Reading through his resume, I would probably pass on it, not because of his age, but because of a whole bunch of red flags that seem to say "decent gruntwork programmer, not skilled engineer". His primary position for the past 17 years has been at the same company, and in his description he includes "Data is then sorted and massaged using the Java Tree Classes, Java Hash Tables, and other J2EE/Java 5.0 Collection Classes" -- when you're using terms of art describing such low level functionality as part of your primary role, it likely means that you're not doing anything particularly exciting.

When I was part of hiring at Nokia, I would have skimmed this and put it in the "Nope" pile; and it would have had nothing to do with his age.

(no subject)

Date: 2015-05-05 01:19 am (UTC)
From: [identity profile] fredrickegerman.livejournal.com
I'll say that tech in general, and the Silicon Valley startup scene in particular, tend to be ageist. Often in eye-tearingly blatant fashion – look at the language some startups use to recruit new employees. "Culture fit" benders in San Francisco bars and other brogrammer nonsense exclude basically anyone who isn't young and male.

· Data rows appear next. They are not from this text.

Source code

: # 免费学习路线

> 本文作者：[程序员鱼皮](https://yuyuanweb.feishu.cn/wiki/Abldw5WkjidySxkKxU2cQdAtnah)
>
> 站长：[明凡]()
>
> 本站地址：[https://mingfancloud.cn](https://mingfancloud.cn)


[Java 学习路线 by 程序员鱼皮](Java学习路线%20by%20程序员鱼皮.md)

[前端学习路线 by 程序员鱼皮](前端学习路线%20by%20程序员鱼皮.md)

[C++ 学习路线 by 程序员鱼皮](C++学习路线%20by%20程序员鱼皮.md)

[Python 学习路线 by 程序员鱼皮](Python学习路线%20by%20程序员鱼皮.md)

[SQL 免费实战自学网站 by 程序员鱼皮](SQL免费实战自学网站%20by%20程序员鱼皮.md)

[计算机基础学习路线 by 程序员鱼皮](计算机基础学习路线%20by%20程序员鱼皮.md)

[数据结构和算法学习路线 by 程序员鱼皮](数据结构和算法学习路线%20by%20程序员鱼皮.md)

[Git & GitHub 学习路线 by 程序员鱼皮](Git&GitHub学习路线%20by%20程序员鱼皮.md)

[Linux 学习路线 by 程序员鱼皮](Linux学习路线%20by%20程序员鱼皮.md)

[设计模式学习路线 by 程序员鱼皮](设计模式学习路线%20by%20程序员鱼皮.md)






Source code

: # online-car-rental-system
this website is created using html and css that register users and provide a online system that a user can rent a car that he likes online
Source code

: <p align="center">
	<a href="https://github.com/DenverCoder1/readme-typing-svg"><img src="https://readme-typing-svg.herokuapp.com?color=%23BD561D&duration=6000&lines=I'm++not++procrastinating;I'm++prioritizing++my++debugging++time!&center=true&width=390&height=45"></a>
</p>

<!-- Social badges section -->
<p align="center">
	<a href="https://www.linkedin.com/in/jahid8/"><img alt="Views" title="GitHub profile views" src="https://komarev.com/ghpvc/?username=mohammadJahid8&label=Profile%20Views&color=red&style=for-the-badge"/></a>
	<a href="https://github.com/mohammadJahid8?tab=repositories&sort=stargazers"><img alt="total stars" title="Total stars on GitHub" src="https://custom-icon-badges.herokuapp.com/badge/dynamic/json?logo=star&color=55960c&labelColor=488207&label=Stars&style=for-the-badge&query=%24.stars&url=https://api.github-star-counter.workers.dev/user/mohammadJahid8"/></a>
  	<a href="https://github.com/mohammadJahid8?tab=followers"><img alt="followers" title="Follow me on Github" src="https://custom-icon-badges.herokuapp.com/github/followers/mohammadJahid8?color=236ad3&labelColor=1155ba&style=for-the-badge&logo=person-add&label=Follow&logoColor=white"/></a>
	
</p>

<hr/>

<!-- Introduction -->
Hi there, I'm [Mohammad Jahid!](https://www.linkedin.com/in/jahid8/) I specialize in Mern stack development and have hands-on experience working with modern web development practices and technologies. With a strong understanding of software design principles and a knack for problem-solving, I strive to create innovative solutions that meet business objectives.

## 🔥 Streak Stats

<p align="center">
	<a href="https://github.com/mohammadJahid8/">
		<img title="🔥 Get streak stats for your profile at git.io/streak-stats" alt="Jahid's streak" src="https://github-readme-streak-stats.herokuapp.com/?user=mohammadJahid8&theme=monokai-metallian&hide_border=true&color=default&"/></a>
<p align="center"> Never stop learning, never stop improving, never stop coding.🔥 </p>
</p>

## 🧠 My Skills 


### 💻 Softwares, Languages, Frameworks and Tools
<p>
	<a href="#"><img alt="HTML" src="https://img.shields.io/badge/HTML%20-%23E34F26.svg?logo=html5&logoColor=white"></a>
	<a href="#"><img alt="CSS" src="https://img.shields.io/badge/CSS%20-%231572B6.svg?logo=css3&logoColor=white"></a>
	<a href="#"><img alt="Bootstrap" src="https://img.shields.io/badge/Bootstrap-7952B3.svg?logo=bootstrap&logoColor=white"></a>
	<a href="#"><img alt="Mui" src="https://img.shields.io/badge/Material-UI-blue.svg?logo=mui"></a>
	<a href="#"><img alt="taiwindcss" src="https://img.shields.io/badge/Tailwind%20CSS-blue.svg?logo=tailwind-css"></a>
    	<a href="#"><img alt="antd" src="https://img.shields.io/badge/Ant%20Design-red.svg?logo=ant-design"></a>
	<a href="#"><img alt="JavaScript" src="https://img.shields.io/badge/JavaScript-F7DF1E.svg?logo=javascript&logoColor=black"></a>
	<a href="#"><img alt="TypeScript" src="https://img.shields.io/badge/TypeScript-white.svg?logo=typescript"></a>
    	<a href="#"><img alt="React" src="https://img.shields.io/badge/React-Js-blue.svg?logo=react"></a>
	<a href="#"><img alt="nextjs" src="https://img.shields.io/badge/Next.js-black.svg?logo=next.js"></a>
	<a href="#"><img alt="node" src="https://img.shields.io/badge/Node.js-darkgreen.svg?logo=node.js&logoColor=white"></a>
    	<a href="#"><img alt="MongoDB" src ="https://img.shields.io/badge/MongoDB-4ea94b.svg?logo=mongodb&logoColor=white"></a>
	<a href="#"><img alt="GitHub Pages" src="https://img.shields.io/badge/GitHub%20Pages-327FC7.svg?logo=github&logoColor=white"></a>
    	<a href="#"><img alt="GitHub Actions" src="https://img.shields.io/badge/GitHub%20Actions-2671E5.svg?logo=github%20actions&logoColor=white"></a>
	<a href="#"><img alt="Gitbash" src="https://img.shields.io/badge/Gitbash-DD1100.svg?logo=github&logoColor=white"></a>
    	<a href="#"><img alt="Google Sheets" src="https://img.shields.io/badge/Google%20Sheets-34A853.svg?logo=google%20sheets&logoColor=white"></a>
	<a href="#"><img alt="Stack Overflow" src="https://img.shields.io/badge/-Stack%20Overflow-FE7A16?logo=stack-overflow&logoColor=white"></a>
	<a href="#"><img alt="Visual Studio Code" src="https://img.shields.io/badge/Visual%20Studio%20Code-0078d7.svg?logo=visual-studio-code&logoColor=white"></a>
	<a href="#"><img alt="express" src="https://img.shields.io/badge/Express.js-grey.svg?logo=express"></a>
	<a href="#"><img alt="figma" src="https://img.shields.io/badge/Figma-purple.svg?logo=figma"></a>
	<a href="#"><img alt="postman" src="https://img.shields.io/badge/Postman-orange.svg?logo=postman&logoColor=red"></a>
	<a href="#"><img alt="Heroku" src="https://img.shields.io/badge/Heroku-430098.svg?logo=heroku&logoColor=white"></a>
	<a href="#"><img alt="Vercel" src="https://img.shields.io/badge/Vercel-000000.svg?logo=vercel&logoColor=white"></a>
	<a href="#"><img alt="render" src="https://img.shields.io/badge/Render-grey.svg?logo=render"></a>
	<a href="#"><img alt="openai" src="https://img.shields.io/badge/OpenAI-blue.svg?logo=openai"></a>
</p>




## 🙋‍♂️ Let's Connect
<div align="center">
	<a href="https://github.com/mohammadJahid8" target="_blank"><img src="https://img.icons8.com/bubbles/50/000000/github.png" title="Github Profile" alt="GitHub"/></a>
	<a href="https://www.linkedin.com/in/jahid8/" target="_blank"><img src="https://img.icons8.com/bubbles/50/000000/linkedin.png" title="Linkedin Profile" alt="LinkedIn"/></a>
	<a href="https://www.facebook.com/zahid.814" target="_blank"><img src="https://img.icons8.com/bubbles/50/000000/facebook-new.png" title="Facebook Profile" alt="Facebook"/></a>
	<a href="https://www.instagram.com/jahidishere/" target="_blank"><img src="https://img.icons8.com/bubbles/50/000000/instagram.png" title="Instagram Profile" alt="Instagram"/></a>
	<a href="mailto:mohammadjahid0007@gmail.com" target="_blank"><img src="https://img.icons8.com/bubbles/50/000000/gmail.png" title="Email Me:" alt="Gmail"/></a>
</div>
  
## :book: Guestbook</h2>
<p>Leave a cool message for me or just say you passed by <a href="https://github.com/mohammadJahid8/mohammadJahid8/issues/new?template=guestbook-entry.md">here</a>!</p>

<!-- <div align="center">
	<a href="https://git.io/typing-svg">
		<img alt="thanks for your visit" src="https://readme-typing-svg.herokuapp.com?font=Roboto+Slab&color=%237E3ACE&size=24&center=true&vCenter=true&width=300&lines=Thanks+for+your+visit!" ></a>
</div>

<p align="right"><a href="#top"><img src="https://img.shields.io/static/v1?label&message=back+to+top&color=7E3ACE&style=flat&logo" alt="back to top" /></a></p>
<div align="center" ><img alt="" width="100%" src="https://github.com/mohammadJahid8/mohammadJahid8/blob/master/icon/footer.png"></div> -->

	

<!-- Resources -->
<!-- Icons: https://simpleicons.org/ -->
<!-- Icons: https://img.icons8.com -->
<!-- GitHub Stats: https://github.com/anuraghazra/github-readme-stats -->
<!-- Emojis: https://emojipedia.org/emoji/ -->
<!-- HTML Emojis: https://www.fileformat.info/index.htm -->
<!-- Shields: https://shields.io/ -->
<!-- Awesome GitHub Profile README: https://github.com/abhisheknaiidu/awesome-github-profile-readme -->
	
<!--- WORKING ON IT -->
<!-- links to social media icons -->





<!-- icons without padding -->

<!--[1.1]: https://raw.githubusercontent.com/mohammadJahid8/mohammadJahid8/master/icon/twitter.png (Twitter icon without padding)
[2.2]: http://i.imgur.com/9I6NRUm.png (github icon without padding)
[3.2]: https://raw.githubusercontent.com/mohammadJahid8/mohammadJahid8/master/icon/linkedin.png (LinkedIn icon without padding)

Large companies are aggressive about stamping this sort of behavior out wherever they see it, if nothing else because getting sued when you have deep pockets is a huge waste of resources. I'm sure pockets of it have existed at Google, because any organization of sufficient size contains assholes, and our training specifically calls out joking references to colleagues' ages as Not OK Even At The Offsite Dinner. I'd be much more shocked about seeing it in hiring given the way the hiring process works internally – there's a ton of peer review.